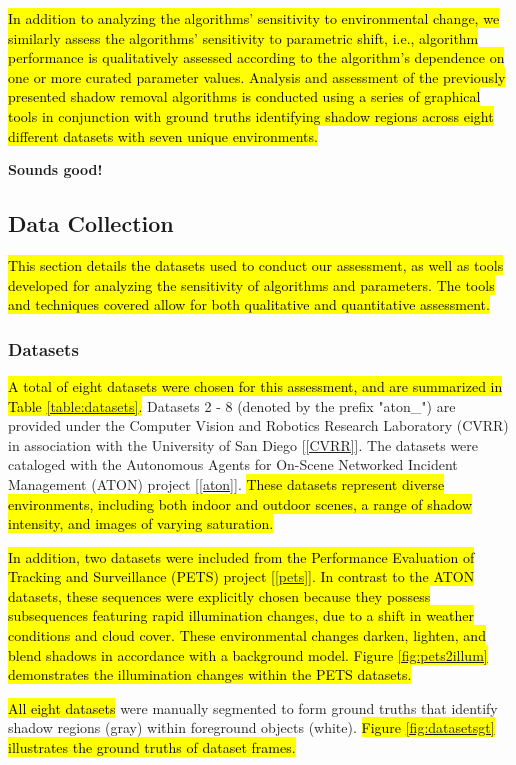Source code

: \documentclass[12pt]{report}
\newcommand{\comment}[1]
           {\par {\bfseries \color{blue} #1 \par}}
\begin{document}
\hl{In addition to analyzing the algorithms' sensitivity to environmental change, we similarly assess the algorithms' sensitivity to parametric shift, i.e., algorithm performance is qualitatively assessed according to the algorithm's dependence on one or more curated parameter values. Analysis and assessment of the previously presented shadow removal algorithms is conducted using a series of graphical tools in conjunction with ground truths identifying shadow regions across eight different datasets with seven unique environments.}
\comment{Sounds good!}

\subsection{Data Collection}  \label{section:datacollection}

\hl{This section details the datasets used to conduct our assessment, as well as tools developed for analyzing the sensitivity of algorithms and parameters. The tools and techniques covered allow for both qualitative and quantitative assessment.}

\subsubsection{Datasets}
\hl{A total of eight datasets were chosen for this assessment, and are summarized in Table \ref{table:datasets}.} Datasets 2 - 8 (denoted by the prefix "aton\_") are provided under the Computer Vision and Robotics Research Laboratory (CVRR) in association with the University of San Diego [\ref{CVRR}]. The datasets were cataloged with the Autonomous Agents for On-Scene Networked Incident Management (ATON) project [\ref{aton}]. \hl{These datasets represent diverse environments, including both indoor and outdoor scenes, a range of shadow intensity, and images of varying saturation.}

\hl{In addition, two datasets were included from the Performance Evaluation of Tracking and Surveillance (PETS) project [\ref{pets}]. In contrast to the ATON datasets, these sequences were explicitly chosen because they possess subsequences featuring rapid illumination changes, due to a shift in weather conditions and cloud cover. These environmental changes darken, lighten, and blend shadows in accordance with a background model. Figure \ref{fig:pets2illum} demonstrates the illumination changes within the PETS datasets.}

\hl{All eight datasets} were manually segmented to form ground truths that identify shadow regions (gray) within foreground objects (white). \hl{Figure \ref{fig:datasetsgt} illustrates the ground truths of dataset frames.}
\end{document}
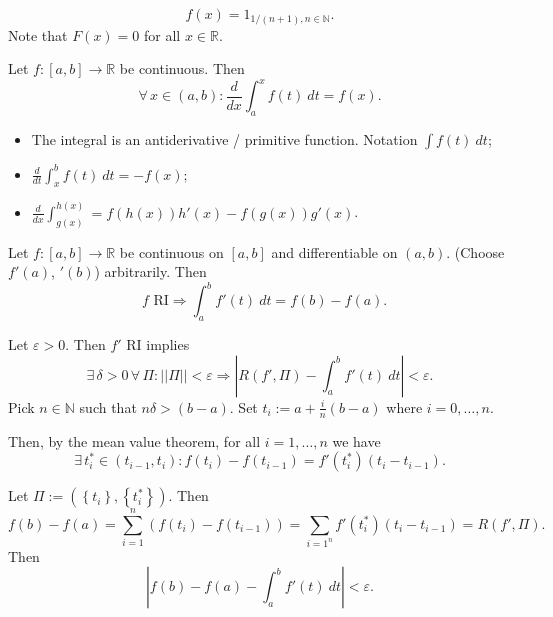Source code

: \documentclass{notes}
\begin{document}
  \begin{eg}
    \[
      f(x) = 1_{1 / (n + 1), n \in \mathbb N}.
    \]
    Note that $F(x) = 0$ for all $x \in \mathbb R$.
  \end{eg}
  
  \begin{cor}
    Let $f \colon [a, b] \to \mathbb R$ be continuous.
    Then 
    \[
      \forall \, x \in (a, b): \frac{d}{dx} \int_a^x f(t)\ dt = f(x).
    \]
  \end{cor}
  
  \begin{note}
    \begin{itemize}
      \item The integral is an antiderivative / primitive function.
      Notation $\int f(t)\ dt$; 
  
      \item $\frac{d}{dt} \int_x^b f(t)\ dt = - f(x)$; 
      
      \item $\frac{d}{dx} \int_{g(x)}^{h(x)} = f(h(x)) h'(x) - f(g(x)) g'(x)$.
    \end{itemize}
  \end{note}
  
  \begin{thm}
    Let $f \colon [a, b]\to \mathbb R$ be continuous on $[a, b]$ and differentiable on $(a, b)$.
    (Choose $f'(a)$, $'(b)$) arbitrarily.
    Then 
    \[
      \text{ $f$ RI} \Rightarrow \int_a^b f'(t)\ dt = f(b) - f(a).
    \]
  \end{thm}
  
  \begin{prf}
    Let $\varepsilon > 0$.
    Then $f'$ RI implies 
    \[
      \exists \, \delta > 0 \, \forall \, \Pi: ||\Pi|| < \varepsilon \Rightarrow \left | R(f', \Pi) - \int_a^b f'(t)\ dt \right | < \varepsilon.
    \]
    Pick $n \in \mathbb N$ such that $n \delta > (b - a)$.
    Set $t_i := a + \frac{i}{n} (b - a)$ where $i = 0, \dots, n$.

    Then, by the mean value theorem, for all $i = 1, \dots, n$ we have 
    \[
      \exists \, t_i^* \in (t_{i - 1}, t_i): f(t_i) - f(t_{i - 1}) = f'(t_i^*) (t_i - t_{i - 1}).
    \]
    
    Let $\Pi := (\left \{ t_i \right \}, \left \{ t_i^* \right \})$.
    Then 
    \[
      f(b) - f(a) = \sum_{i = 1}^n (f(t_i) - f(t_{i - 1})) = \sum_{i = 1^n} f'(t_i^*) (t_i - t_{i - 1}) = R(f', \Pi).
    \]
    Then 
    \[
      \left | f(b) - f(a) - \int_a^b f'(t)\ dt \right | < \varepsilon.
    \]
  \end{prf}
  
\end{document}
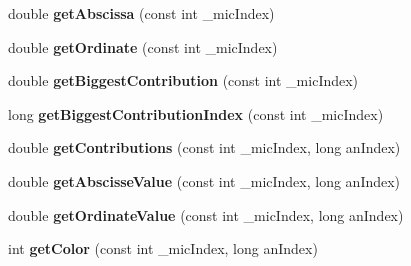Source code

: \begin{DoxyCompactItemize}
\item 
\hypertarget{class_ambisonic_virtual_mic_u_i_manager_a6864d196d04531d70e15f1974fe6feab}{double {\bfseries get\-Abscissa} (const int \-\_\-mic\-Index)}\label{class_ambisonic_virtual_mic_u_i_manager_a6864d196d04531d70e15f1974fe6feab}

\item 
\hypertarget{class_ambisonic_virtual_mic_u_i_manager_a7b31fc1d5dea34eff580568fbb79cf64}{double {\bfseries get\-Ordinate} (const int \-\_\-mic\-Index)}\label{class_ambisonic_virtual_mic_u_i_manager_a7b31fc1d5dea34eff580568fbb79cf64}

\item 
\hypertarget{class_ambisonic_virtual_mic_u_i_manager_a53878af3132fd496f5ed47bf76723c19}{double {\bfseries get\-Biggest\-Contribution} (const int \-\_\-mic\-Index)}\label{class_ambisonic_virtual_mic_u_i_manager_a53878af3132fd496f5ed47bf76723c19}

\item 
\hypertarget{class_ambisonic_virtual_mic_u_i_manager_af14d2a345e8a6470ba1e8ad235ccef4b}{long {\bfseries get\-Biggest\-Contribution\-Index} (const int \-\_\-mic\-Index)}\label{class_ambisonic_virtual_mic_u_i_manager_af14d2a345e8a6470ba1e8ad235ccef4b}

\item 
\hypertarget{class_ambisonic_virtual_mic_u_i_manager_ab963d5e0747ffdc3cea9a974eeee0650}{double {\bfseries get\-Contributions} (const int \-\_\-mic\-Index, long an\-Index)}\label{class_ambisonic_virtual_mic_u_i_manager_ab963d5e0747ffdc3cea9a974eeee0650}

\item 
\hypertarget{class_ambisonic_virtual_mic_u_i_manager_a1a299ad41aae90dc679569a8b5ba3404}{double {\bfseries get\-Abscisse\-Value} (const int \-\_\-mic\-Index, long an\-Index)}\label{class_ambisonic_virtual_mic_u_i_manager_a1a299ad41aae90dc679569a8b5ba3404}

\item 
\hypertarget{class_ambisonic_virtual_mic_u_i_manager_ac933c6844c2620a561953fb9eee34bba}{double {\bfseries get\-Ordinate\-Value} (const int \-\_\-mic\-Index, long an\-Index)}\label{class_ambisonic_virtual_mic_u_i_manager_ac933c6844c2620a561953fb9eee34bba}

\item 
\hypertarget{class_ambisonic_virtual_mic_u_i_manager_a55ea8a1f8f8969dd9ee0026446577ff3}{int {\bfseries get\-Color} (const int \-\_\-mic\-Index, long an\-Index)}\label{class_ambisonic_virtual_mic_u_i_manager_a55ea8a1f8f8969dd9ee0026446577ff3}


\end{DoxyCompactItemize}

---

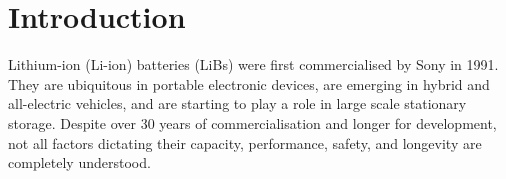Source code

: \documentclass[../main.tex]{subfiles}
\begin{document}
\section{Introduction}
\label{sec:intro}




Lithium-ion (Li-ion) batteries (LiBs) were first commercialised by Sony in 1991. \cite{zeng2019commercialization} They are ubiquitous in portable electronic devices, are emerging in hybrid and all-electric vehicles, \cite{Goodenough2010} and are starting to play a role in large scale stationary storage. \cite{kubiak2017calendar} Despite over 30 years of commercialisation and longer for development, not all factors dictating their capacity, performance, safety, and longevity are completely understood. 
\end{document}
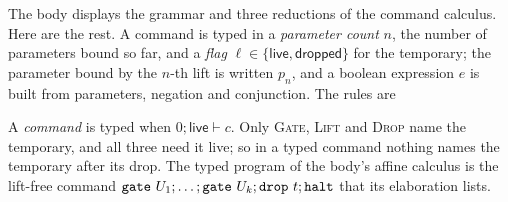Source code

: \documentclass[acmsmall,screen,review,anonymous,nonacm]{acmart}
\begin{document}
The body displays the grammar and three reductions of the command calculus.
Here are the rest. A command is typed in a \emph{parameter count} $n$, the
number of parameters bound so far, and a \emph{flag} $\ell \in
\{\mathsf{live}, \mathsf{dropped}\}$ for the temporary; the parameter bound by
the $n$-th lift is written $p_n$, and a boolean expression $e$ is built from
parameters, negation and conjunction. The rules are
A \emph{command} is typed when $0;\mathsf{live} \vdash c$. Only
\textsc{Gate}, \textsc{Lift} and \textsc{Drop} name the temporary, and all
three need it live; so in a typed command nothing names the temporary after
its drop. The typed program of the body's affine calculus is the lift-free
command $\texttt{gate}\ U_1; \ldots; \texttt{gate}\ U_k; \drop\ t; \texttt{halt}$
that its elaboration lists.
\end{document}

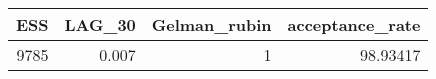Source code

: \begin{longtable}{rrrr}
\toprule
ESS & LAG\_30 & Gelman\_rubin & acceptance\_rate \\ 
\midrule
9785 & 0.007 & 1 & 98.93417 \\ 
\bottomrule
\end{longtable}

Work item:
Copy every line where the word "three" is present in the entries above.

Task answer:
The body displays the grammar and three reductions of the command calculus.
three need it live; so in a typed command nothing names the temporary after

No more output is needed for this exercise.